# Frozen bait 2 part question



## piscesman (Apr 18, 2009)

PART 1 - I salted and froze unused shrimp left over from last year in May. It has been in a standard chest freezer. Never really froze solid because of salt. Is it any good to use??When you buy cut bait from stores you don't know how old it is.
PART 2 - Last Sept on vacation there we were given mullet from the surf. Froze that in water and no salt. Still good to use next month while fishing there?? Should it be salted?? Thanks for any help...
Kim


----------



## The Skink (Mar 9, 2009)

Salting baits helps to keep them from getting soggy after you thaw it. Thats all it does. I have used salted shrimp and it worked just fine. Salting has been used as a food preservative before we had refrigerators. when food freezes, it expands. salting removes alot of the water and helps retain the integrity(toughens) of the meat. I recommend salting when a vacuum sealer is not being used and the bait is stored for a prolonged period of time. I would recommend a non-iodized salt. Salting is a personal preference. Offshore fishermen use a brining technique on trolling baits to keep them from washing out.(decomposing) and disintegrating. I have cooked unsalted shrimp and fish that was over a year old, it was vacuum sealed, and it tasted fresh as the day it was caught.


----------



## piscesman (Apr 18, 2009)

Thanks for the help. We have a food saver vacuum sealer and used it on the bait. Bought coarse sea salt on the shrimp. Worked ok last year but that week the bite wasn't quite there yet. the piers and surf reported less than good bites. 5 more weeks, can't wait.
Kim :fishing:


----------



## Fatback (Aug 6, 2003)

Kim,

Frozen and or salted left over bait from last year? Man, I would toss it out, and go get some fresh bait, it's not worth your time. Fresh bait is and always will be far superior to old frozen bait regardless if it was salted or vacuumed sealed or whatever. You are thinking of using bait that experienced fisherman would never use or consider. Give it the ol' heave ho and think about it, its only is worth a few dollars anyway. Go and get some fresh quality bait, take the old frozen stuff with you on your next fishing trip and pitch it in the water.
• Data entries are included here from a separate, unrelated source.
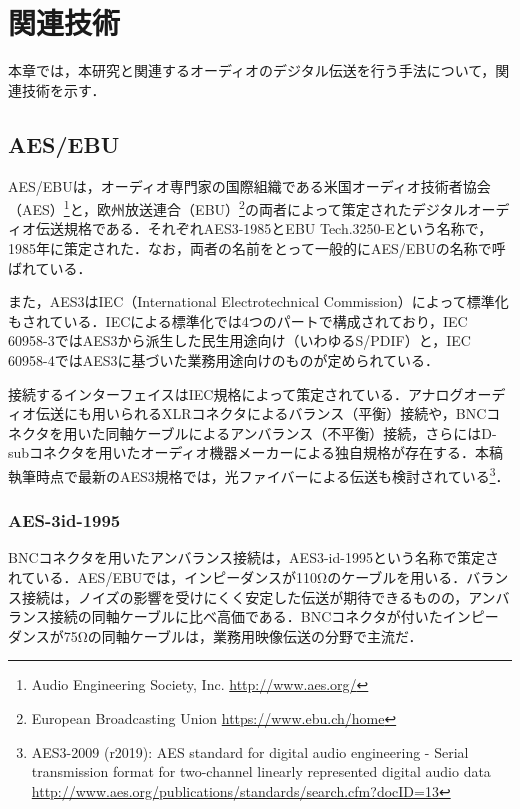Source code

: \chapter{関連技術}
\label{chap:related_works}

本章では，本研究と関連するオーディオのデジタル伝送を行う手法について，関連技術を示す．

\section{AES/EBU}

AES/EBUは，オーディオ専門家の国際組織である米国オーディオ技術者協会（AES）\footnote{Audio Engineering Society, Inc. \url{http://www.aes.org/}}と，欧州放送連合（EBU）\footnote{European Broadcasting Union \url{https://www.ebu.ch/home}}の両者によって策定されたデジタルオーディオ伝送規格である．それぞれAES3-1985\cite{aes3-1985}とEBU Tech.3250-E\cite{ebutech-3250-e}という名称で，1985年に策定された．なお，両者の名前をとって一般的にAES/EBUの名称で呼ばれている．

また，AES3はIEC（International Electrotechnical Commission）によって標準化もされている．IECによる標準化では4つのパートで構成されており，IEC 60958-3ではAES3から派生した民生用途向け（いわゆるS/PDIF）と，IEC 60958-4ではAES3に基づいた業務用途向けのものが定められている．

接続するインターフェイスはIEC規格によって策定されている．アナログオーディオ伝送にも用いられるXLRコネクタによるバランス（平衡）接続や，BNCコネクタを用いた同軸ケーブルによるアンバランス（不平衡）接続，さらにはD-subコネクタを用いたオーディオ機器メーカーによる独自規格が存在する．本稿執筆時点で最新のAES3規格では，光ファイバーによる伝送も検討されている\footnote{AES3-2009 (r2019): AES standard for digital audio engineering - Serial transmission format for two-channel linearly represented digital audio data \url{http://www.aes.org/publications/standards/search.cfm?docID=13}}．

\subsection{AES-3id-1995}

BNCコネクタを用いたアンバランス接続は，AES3-id-1995という名称で策定されている．AES/EBUでは，インピーダンスが110Ωのケーブルを用いる．バランス接続は，ノイズの影響を受けにくく安定した伝送が期待できるものの，アンバランス接続の同軸ケーブルに比べ高価である．BNCコネクタが付いたインピーダンスが75Ωの同軸ケーブルは，業務用映像伝送の分野で主流だ．

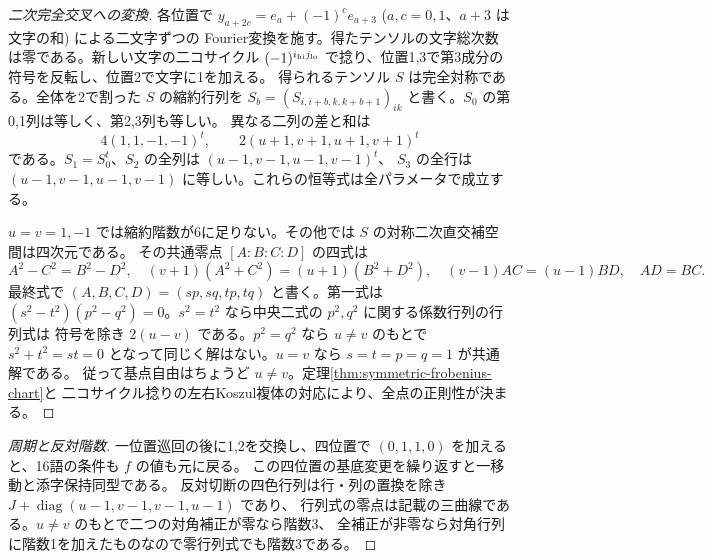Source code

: \begin{proof}[二次完全交叉への変換]
各位置で $y_{a+2c}=e_a+(-1)^c e_{a+3}$ ($a,c=0,1$、$a+3$ は文字の和) による二文字ずつの
Fourier変換を施す。得たテンソルの文字総次数は零である。新しい文字の二コサイクル
$(-1)^{i_{\rm hi}j_{\rm lo}}$ で捻り、位置1,3で第3成分の符号を反転し、位置2で文字に1を加える。
得られるテンソル $S$ は完全対称である。全体を2で割った $S$ の縮約行列を
$S_b=(S_{i,i+b,k,k+b+1})_{ik}$ と書く。$S_0$ の第0,1列は等しく、第2,3列も等しい。
異なる二列の差と和は
\[
 4(1,1,-1,-1)^t,\qquad 2(u+1,v+1,u+1,v+1)^t
\]
である。$S_1=S_0^t$、$S_2$ の全列は $(u-1,v-1,u-1,v-1)^t$、
$S_3$ の全行は $(u-1,v-1,u-1,v-1)$ に等しい。これらの恒等式は全パラメータで成立する。

$u=v=1,-1$ では縮約階数が6に足りない。その他では $S$ の対称二次直交補空間は四次元である。
その共通零点 $[A:B:C:D]$ の四式は
\[
 A^2-C^2=B^2-D^2,\quad
 (v+1)(A^2+C^2)=(u+1)(B^2+D^2),\quad
 (v-1)AC=(u-1)BD,\quad AD=BC .
\]
最終式で $(A,B,C,D)=(sp,sq,tp,tq)$ と書く。第一式は
$(s^2-t^2)(p^2-q^2)=0$。$s^2=t^2$ なら中央二式の $p^2,q^2$ に関する係数行列の行列式は
符号を除き $2(u-v)$ である。$p^2=q^2$ なら $u\ne v$ のもとで
$s^2+t^2=st=0$ となって同じく解はない。$u=v$ なら $s=t=p=q=1$ が共通解である。
従って基点自由はちょうど $u\ne v$。定理\ref{thm:symmetric-frobenius-chart}と
二コサイクル捻りの左右Koszul複体の対応により、全点の正則性が決まる。
\end{proof}

\begin{proof}[周期と反対階数]
一位置巡回の後に1,2を交換し、四位置で $(0,1,1,0)$ を加えると、16語の条件も $f$ の値も元に戻る。
この四位置の基底変更を繰り返すと一移動と添字保持同型である。
反対切断の四色行列は行・列の置換を除き $J+\operatorname{diag}(u-1,v-1,v-1,u-1)$ であり、
行列式の零点は記載の三曲線である。$u\ne v$ のもとで二つの対角補正が零なら階数3、
全補正が非零なら対角行列に階数1を加えたものなので零行列式でも階数3である。
\end{proof}
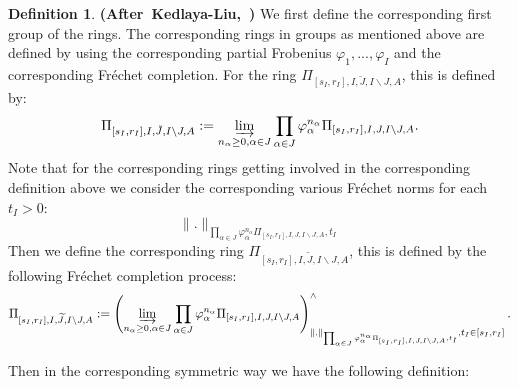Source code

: \documentclass[12pt]{amsart}
\theoremstyle{definition}
\newtheorem{definition}[theorem]{Definition}
\numberwithin{equation}{section}
\begin{document}
\begin{definition}\mbox{\bf{(After Kedlaya-Liu, \cite[Definition 5.2.1]{KL2})}}
We first define the corresponding first group of the rings. The corresponding rings in groups as mentioned above are defined by using the corresponding partial Frobenius $\varphi_1,...,\varphi_I$ and the corresponding Fr\'echet completion.	For the ring $\Pi_{[s_I,r_I],I,\breve{J},I\backslash J,A}$, this is defined by:
\begin{align}
\Pi_{[s_I,r_I],I,\breve{J},I\backslash J,A}:=\varinjlim_{n_\alpha\geq 0,\alpha  \in J}\prod_{\alpha\in J}\varphi_\alpha^{n_\alpha}\Pi_{[s_I,r_I],I,{J},I\backslash J,A}.
\end{align}
Note that for the corresponding rings getting involved in the corresponding definition above we consider the corresponding various Fr\'echet norms for each $t_I>0$:
\begin{displaymath}
\|.\|_{\prod_{\alpha\in J}\varphi_\alpha^{n_\alpha}\Pi_{[s_I,r_I],I,{J},I\backslash J,A},t_I}	
\end{displaymath}
Then we define the corresponding ring $\Pi_{[s_I,r_I],I,\widetilde{J},I\backslash J,A}$, this is defined by the following Fr\'echet completion process:
\begin{align}
\Pi_{[s_I,r_I],I,\widetilde{J},I\backslash J,A}:=\left(\varinjlim_{n_\alpha\geq 0,\alpha  \in J}\prod_{\alpha\in J}\varphi_\alpha^{n_\alpha}\Pi_{[s_I,r_I],I,{J},I\backslash J,A}\right)^\wedge_{\|.\|_{\prod_{\alpha\in J}\varphi_\alpha^{n_\alpha}\Pi_{[s_I,r_I],I,{J},I\backslash J,A},t_I},t_I\in [s_I,r_I]}.
\end{align}

  
\end{definition}











\indent Then in the corresponding symmetric way we have the following definition:
\end{document}
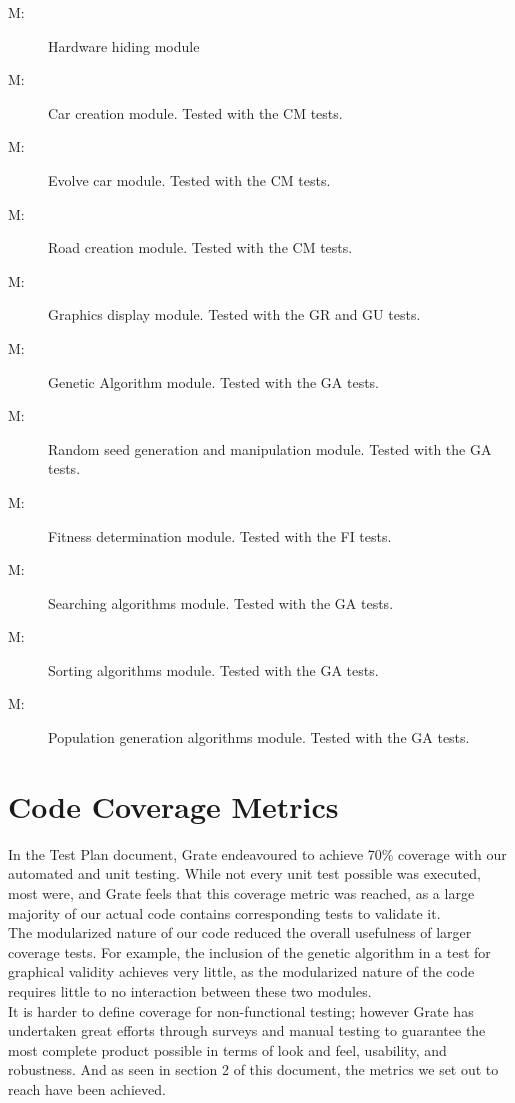 \documentclass[12pt, titlepage]{article}
\newcounter{mnum}
\newcommand{\mthemnum}{M\themnum}
\begin{document}
\begin{description}
\item [ \mthemnum \label{mHardware}:] Hardware hiding 
module
\item [ \mthemnum \label{mCreateCar}:]  Car creation 
module. Tested with the CM tests.
\item [ \mthemnum \label{mEvolveCar}:] Evolve car module. 
Tested with the CM tests.
\item [ \mthemnum \label{mCreateRoad}:] Road creation 
module. Tested with the CM tests.
\item [ \mthemnum \label{mGraphicsDisplay}:] Graphics 
display module. Tested with the GR and GU tests.
\item [ \mthemnum \label{mGeneticAlgorithm}:] Genetic 
Algorithm module. Tested with the GA tests.
\item [ \mthemnum \label{mRandomSeed}:] Random seed 
generation and manipulation module. Tested with the GA tests.
\item [ \mthemnum \label{mFitness}:] Fitness determination 
module. Tested with the FI tests.
\item [ \mthemnum \label{mSearching}:] Searching algorithms 
module. Tested with the GA tests.
\item [ \mthemnum \label{mSorting}:] Sorting algorithms 
module. Tested with the GA tests.
\item [ \mthemnum \label{mPopulationGeneration}:] 
Population generation algorithms module. Tested with the GA tests.
\end{description}


\section{Code Coverage Metrics}

In the Test Plan document, Grate endeavoured to achieve 70\% coverage with our 
automated and unit testing. While not every unit test possible was executed, 
most were, and Grate feels that this coverage metric was reached, as a large 
majority of our actual code contains corresponding tests to validate it. \\

The modularized nature of our code reduced the overall usefulness of larger 
coverage 
tests. For example, the inclusion of the genetic algorithm in a test for 
graphical validity achieves very little, as the modularized nature of the code 
requires little to no interaction between these two modules.\\

It is harder to define coverage for non-functional testing; however Grate has 
undertaken great efforts through surveys and manual testing to guarantee the 
most complete product possible in terms of look and feel, usability, and 
robustness. And as seen in section 2 of this document,  the metrics we set out 
to reach have been achieved.
\end{document}
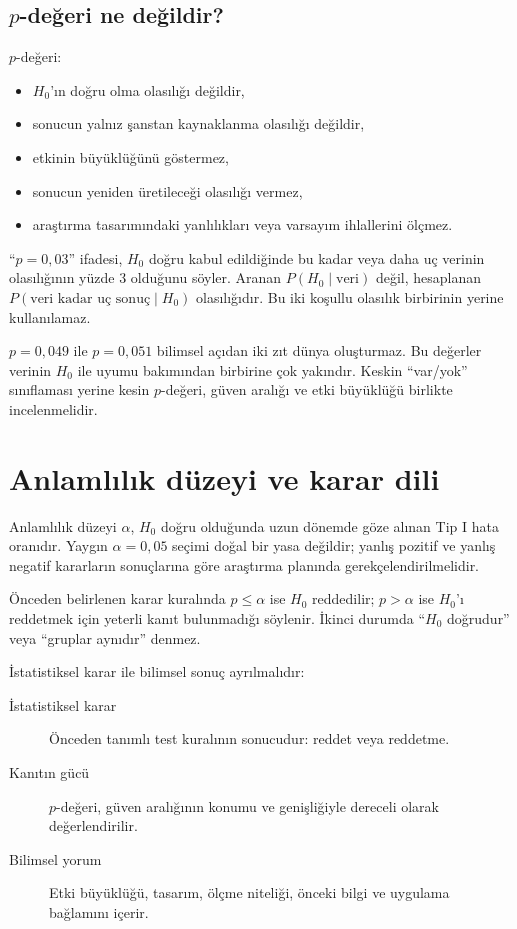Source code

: \subsection{$p$-değeri ne değildir?}

$p$-değeri:

\begin{itemize}
  \item $H_0$'ın doğru olma olasılığı değildir,
  \item sonucun yalnız şanstan kaynaklanma olasılığı değildir,
  \item etkinin büyüklüğünü göstermez,
  \item sonucun yeniden üretileceği olasılığı vermez,
  \item araştırma tasarımındaki yanlılıkları veya varsayım ihlallerini ölçmez.
\end{itemize}

``$p=0{,}03$'' ifadesi, $H_0$ doğru kabul edildiğinde bu kadar veya daha uç
verinin olasılığının yüzde 3 olduğunu söyler. Aranan $P(H_0\mid\text{veri})$
değil, hesaplanan $P(\text{veri kadar uç sonuç}\mid H_0)$ olasılığıdır. Bu iki
koşullu olasılık birbirinin yerine kullanılamaz.

\begin{mistakebox}
$p=0{,}049$ ile $p=0{,}051$ bilimsel açıdan iki zıt dünya oluşturmaz. Bu
değerler verinin $H_0$ ile uyumu bakımından birbirine çok yakındır. Keskin
``var/yok'' sınıflaması yerine kesin $p$-değeri, güven aralığı ve etki
büyüklüğü birlikte incelenmelidir.
\end{mistakebox}

\section{Anlamlılık düzeyi ve karar dili}

Anlamlılık düzeyi $\alpha$, $H_0$ doğru olduğunda uzun dönemde göze alınan Tip
I hata oranıdır. Yaygın $\alpha=0{,}05$ seçimi doğal bir yasa değildir;
yanlış pozitif ve yanlış negatif kararların sonuçlarına göre araştırma
planında gerekçelendirilmelidir.

Önceden belirlenen karar kuralında $p\leq\alpha$ ise $H_0$ reddedilir;
$p>\alpha$ ise $H_0$'ı reddetmek için yeterli kanıt bulunmadığı söylenir.
İkinci durumda ``$H_0$ doğrudur'' veya ``gruplar aynıdır'' denmez.

İstatistiksel karar ile bilimsel sonuç ayrılmalıdır:

\begin{description}
  \item[İstatistiksel karar] Önceden tanımlı test kuralının sonucudur: reddet veya reddetme.
  \item[Kanıtın gücü] $p$-değeri, güven aralığının konumu ve genişliğiyle dereceli olarak değerlendirilir.
  \item[Bilimsel yorum] Etki büyüklüğü, tasarım, ölçme niteliği, önceki bilgi ve uygulama bağlamını içerir.
\end{description}


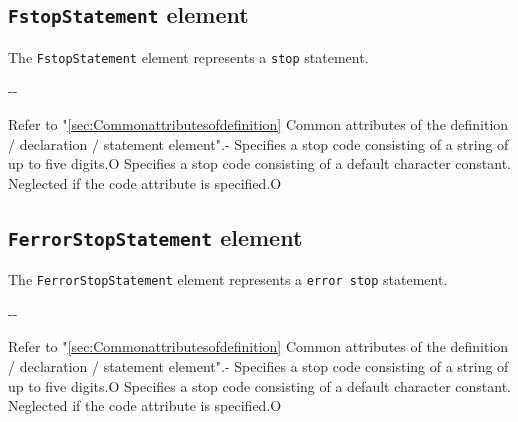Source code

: \subsection{ {\tt FstopStatement} element}

The {\tt FstopStatement} element represents a {\tt stop} statement.


\begin{XcodeMLChildElements}
\XcodeMLElementDef{-}
{-}{-}
\end{XcodeMLChildElements}

\begin{XcodeMLAttributes}
{Refer to "\ref{sec:Commonattributesofdefinition} Common attributes of the definition / declaration / statement element".}{-}
{Specifies a stop code consisting of a string of up to five digits.}{O}
{Specifies a stop code consisting of a default character constant.
 Neglected if the code attribute is specified.}{O}
\end{XcodeMLAttributes}


\subsection{ {\tt FerrorStopStatement} element}

The {\tt FerrorStopStatement} element represents a {\tt error stop} statement.


\begin{XcodeMLChildElements}
\XcodeMLElementDef{-}
{-}{-}
\end{XcodeMLChildElements}

\begin{XcodeMLAttributes}
{Refer to "\ref{sec:Commonattributesofdefinition} Common attributes of the definition / declaration / statement element".}{-}
{Specifies a stop code consisting of a string of up to five digits.}{O}
{Specifies a stop code consisting of a default character constant.
 Neglected if the code attribute is specified.}{O}
\end{XcodeMLAttributes}


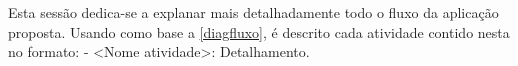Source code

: Esta sessão dedica-se a explanar mais detalhadamente todo o fluxo da aplicação proposta. Usando como base a \autoref{diagfluxo}, é descrito cada atividade contido nesta no formato: - <Nome atividade>: Detalhamento.
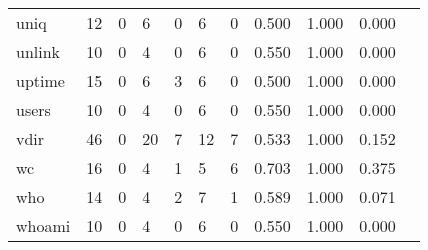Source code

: \begin{longtable}{lp{1.10cm}p{1.10cm}p{1.10cm}p{1.10cm}p{1.10cm}p{1.10cm}p{1.10cm}p{1.10cm}p{1.10cm}p{1.10cm}}
uniq      &                     12 &                                  0 &                                 6 &                                0 &                                 6 &                               0 &                          0.500 &                                 1.000 &                               0.000 \\
unlink    &                     10 &                                  0 &                                 4 &                                0 &                                 6 &                               0 &                          0.550 &                                 1.000 &                               0.000 \\
uptime    &                     15 &                                  0 &                                 6 &                                3 &                                 6 &                               0 &                          0.500 &                                 1.000 &                               0.000 \\
users     &                     10 &                                  0 &                                 4 &                                0 &                                 6 &                               0 &                          0.550 &                                 1.000 &                               0.000 \\
vdir      &                     46 &                                  0 &                                20 &                                7 &                                12 &                               7 &                          0.533 &                                 1.000 &                               0.152 \\
wc        &                     16 &                                  0 &                                 4 &                                1 &                                 5 &                               6 &                          0.703 &                                 1.000 &                               0.375 \\
who       &                     14 &                                  0 &                                 4 &                                2 &                                 7 &                               1 &                          0.589 &                                 1.000 &                               0.071 \\
whoami    &                     10 &                                  0 &                                 4 &                                0 &                                 6 &                               0 &                          0.550 &                                 1.000 &                               0.000 \\

\end{longtable}
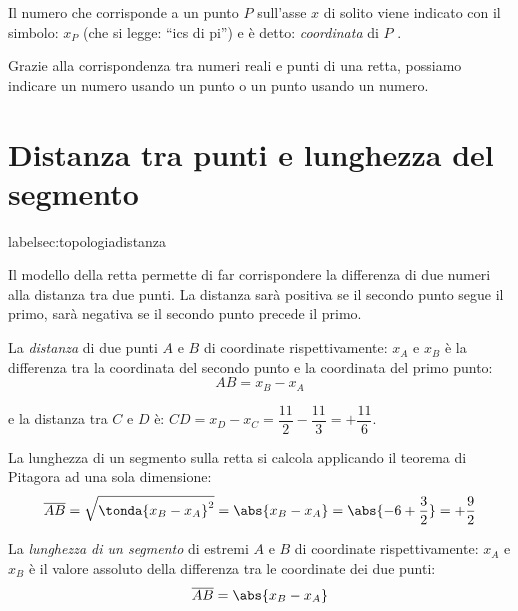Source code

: \vspace{.5em}
Il numero che corrisponde a un punto \(P\) sull'asse \(x\) 
di solito viene indicato con il simbolo: \(x_P\) (che si legge: ``ics di pi'')
e è detto: \emph{coordinata} di \(P\) .

Grazie alla corrispondenza tra numeri reali e punti di una retta, 
possiamo indicare un numero usando un punto o un punto usando un numero.

\section{Distanza tra punti e lunghezza del segmento}
label{sec:topologiadistanza}

Il modello della retta permette di far corrispondere la differenza di due 
numeri alla distanza tra due punti. 
La distanza sarà positiva se il secondo punto segue il primo, sarà negativa se 
il secondo punto precede il primo.

\begin{newdef}{}{}
La \emph{distanza} di due punti \(A\) e \(B\) di coordinate rispettivamente:
\(x_A\) e \(x_B\) è la differenza tra la coordinata del secondo punto e la 
coordinata del primo punto: 
\[AB = x_B -x_A\]
\end{newdef}

\vspace{.5em}

\noindent e la distanza tra \(C\) e \(D\) è: \quad
\(CD = x_D - x_C = \dfrac{11}{2} - \dfrac{11}{3} = +\dfrac{11}{6}\).

La lunghezza di un segmento sulla retta si calcola applicando il teorema di 
Pitagora ad una sola dimensione:
\[\overline{AB} = \sqrt{\tonda{x_B - x_A}^2} = \abs{x_B - x_A}=
  \abs{-6 + \dfrac{3}{2}} = +\dfrac{9}{2}\]

\begin{newdef}{}{}
La \emph{lunghezza di un segmento} di estremi \(A\) e \(B\) di coordinate 
rispettivamente:
\(x_A\) e \(x_B\) è il valore assoluto della differenza tra le coordinate dei 
due punti: 
\[\overline{AB} = \abs{x_B -x_A}\]
\end{newdef}

\newcommand{\lung}[2]{\mathcal{L}\punto{#1}{#2}}

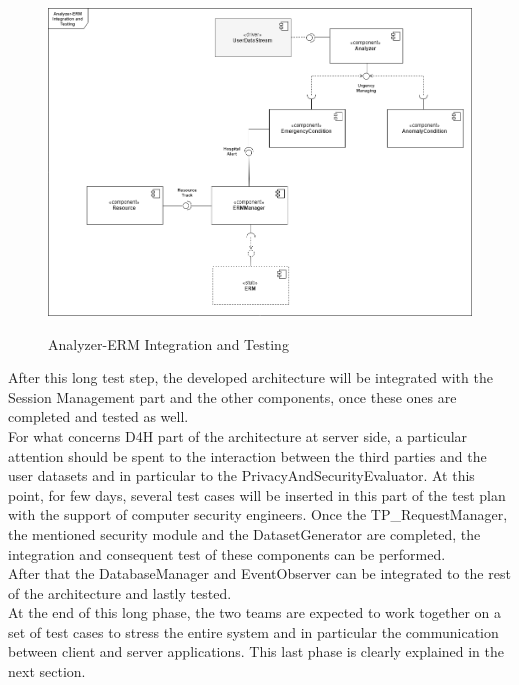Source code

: {\begin{figure}[H]
	\centering
	\includegraphics[scale=0.4]{Images/uml/analyzer_integrationtesting.png}
	\label{figure20}
	\caption{Analyzer-ERM Integration and Testing}
\end{figure}

After this long test step, the developed architecture will be integrated with the Session Management part and the other components, once these ones are completed and tested as well.\\
For what concerns D4H part of the architecture at server side, a particular attention should be spent to the interaction between the third parties and the user datasets and in particular to the PrivacyAndSecurityEvaluator. At this point, for few days, several test cases will be inserted in this part of the test plan with the support of computer security engineers. Once the TP\_RequestManager, the mentioned security module and the DatasetGenerator are completed, the integration and consequent test of these components can be performed.\\
After that the DatabaseManager and EventObserver can be integrated to the rest of the architecture and lastly tested.\\
At the end of this long phase, the two teams are expected to work together on a set of test cases to stress the entire system and in particular the communication between client and server applications. This last phase is clearly explained in the next section.

}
But, to answer your specific question, yes, salted/frozen shrimp from last year may catch fish.
And, frozen Mullet from last year will most likely be unusable for bait based on the fact that Mullet tends to be too mushy to stay on the hook after being frozen with the possible exception of using whole.

Better to start new than mess with the old.


----------



## ez2cdave (Oct 13, 2008)

Fatback said:


> Frozen and or salted left over bait from last year? Man, I would toss it out, and go get some fresh bait, it's not worth your time.


Don't throw it out . . . Grind it up and use it for Chum . . . Make your own PVC Chum Pot !

In the second video, I would prefer to use smaller diameter holes to make the chum last longer.


----------



## Fatback (Aug 6, 2003)

Cool video ez2cdave, thanks for sharing.


----------



## piscesman (Apr 18, 2009)

Great looking video. Do MB Piers allow chumming from them. Don't want to attract sharks or get into trouble. Can we chum from shore?? ( I think I know the answer) Maybe at MI from boat or kayak in the flounder or Blues areas. As far as fresh bait, where would you get fresh mullet in MB area?? Have been to the fish monger but never had them. I know a Chinese store up here has them on ice but not all the time. Missed them by 2 days last year.....
Kim :fishing:


----------